» What to produce: Print out the entries exactly, and include each one.

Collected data
--- START ---
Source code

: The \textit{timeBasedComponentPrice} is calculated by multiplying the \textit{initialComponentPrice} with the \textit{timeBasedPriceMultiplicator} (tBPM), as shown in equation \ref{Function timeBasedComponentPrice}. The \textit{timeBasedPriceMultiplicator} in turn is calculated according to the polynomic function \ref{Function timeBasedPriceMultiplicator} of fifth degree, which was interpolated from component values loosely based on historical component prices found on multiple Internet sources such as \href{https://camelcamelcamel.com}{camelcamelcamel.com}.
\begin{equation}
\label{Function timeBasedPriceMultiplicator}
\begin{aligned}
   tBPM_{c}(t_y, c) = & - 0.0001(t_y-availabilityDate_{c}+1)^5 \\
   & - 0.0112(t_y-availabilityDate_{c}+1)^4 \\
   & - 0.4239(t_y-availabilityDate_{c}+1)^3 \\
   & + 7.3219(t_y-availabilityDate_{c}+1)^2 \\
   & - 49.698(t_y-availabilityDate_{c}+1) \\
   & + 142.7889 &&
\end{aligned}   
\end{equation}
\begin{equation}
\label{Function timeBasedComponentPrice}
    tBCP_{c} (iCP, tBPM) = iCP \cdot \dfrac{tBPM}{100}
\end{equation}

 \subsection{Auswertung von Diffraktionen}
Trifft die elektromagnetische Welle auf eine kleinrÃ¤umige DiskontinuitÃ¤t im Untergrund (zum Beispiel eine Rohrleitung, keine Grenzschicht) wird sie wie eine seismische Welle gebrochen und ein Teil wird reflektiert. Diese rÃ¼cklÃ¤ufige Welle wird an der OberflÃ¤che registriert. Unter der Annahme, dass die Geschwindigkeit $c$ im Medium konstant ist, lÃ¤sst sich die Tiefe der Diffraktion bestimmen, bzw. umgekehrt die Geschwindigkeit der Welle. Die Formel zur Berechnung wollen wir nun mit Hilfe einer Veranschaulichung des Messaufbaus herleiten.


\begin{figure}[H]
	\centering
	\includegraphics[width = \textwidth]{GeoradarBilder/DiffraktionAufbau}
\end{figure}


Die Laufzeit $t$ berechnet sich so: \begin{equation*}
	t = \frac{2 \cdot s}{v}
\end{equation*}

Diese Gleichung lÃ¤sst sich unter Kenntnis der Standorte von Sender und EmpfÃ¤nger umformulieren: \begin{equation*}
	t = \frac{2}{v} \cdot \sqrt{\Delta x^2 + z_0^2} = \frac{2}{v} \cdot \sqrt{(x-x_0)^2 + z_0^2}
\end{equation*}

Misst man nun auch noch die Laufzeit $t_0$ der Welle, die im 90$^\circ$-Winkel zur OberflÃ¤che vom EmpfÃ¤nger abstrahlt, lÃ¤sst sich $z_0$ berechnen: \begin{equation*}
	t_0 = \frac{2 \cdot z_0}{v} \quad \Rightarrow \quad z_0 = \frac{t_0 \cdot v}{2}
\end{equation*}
--- END ---
» Your solution:
Source code

: The \textit{timeBasedComponentPrice} is calculated by multiplying the \textit{initialComponentPrice} with the \textit{timeBasedPriceMultiplicator} (tBPM), as shown in equation \ref{Function timeBasedComponentPrice}. The \textit{timeBasedPriceMultiplicator} in turn is calculated according to the polynomic function \ref{Function timeBasedPriceMultiplicator} of fifth degree, which was interpolated from component values loosely based on historical component prices found on multiple Internet sources such as \href{https://camelcamelcamel.com}{camelcamelcamel.com}.
\begin{equation}
\label{Function timeBasedPriceMultiplicator}
\begin{aligned}
   tBPM_{c}(t_y, c) = & - 0.0001(t_y-availabilityDate_{c}+1)^5 \\
   & - 0.0112(t_y-availabilityDate_{c}+1)^4 \\
   & - 0.4239(t_y-availabilityDate_{c}+1)^3 \\
   & + 7.3219(t_y-availabilityDate_{c}+1)^2 \\
   & - 49.698(t_y-availabilityDate_{c}+1) \\
   & + 142.7889 &&
\end{aligned}   
\end{equation}
\begin{equation}
\label{Function timeBasedComponentPrice}
    tBCP_{c} (iCP, tBPM) = iCP \cdot \dfrac{tBPM}{100}
\end{equation}

 \subsection{Auswertung von Diffraktionen}
Trifft die elektromagnetische Welle auf eine kleinrÃ¤umige DiskontinuitÃ¤t im Untergrund (zum Beispiel eine Rohrleitung, keine Grenzschicht) wird sie wie eine seismische Welle gebrochen und ein Teil wird reflektiert. Diese rÃ¼cklÃ¤ufige Welle wird an der OberflÃ¤che registriert. Unter der Annahme, dass die Geschwindigkeit $c$ im Medium konstant ist, lÃ¤sst sich die Tiefe der Diffraktion bestimmen, bzw. umgekehrt die Geschwindigkeit der Welle. Die Formel zur Berechnung wollen wir nun mit Hilfe einer Veranschaulichung des Messaufbaus herleiten.


\begin{figure}[H]
	\centering
	\includegraphics[width = \textwidth]{GeoradarBilder/DiffraktionAufbau}
\end{figure}


Die Laufzeit $t$ berechnet sich so: \begin{equation*}
	t = \frac{2 \cdot s}{v}
\end{equation*}

Diese Gleichung lÃ¤sst sich unter Kenntnis der Standorte von Sender und EmpfÃ¤nger umformulieren: \begin{equation*}
	t = \frac{2}{v} \cdot \sqrt{\Delta x^2 + z_0^2} = \frac{2}{v} \cdot \sqrt{(x-x_0)^2 + z_0^2}
\end{equation*}

Misst man nun auch noch die Laufzeit $t_0$ der Welle, die im 90$^\circ$-Winkel zur OberflÃ¤che vom EmpfÃ¤nger abstrahlt, lÃ¤sst sich $z_0$ berechnen: \begin{equation*}
	t_0 = \frac{2 \cdot z_0}{v} \quad \Rightarrow \quad z_0 = \frac{t_0 \cdot v}{2}
\end{equation*}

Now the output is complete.